What you need to do | The task calls for the lines from the start of the entries below through the line with "on certain aspects", given again verbatim, with every picture dropped.

───── Supplied material

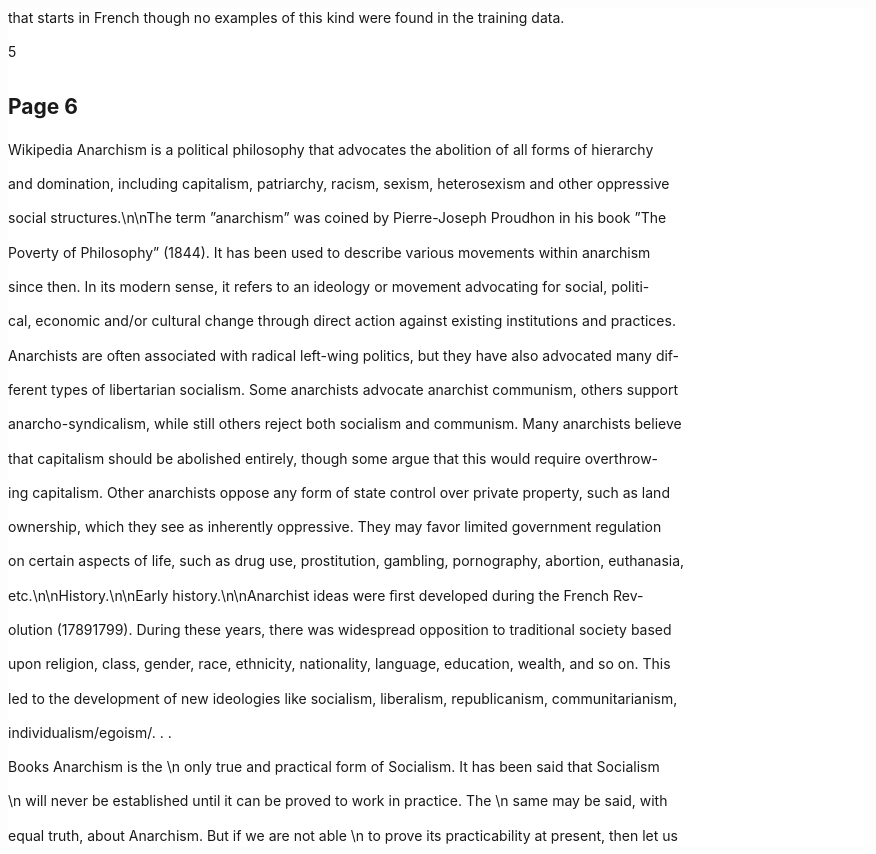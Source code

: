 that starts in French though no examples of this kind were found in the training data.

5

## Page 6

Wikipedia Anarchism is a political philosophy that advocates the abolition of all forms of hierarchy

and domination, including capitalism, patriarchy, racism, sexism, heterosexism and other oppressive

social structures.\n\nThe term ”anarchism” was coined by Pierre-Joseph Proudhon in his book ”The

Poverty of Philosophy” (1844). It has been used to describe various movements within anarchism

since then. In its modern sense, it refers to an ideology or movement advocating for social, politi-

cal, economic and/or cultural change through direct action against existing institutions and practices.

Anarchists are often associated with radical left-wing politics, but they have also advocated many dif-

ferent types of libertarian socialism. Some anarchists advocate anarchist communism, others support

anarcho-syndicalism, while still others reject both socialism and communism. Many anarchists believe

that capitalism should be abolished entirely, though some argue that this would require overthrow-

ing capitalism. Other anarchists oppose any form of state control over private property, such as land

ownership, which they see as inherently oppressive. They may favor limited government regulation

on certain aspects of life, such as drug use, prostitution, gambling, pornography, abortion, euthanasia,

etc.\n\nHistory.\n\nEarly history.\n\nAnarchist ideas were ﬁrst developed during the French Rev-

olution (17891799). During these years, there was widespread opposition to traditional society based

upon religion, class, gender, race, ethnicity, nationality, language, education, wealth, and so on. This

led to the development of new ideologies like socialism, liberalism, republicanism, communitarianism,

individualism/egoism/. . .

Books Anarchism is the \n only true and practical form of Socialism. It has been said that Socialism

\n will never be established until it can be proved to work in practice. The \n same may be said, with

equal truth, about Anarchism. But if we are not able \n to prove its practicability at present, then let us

──────────

Response below |
Source code

: that starts in French though no examples of this kind were found in the training data.

5

## Page 6

Wikipedia Anarchism is a political philosophy that advocates the abolition of all forms of hierarchy

and domination, including capitalism, patriarchy, racism, sexism, heterosexism and other oppressive

social structures.\n\nThe term ”anarchism” was coined by Pierre-Joseph Proudhon in his book ”The

Poverty of Philosophy” (1844). It has been used to describe various movements within anarchism

since then. In its modern sense, it refers to an ideology or movement advocating for social, politi-

cal, economic and/or cultural change through direct action against existing institutions and practices.

Anarchists are often associated with radical left-wing politics, but they have also advocated many dif-

ferent types of libertarian socialism. Some anarchists advocate anarchist communism, others support

anarcho-syndicalism, while still others reject both socialism and communism. Many anarchists believe

that capitalism should be abolished entirely, though some argue that this would require overthrow-

ing capitalism. Other anarchists oppose any form of state control over private property, such as land

ownership, which they see as inherently oppressive. They may favor limited government regulation

on certain aspects of life, such as drug use, prostitution, gambling, pornography, abortion, euthanasia,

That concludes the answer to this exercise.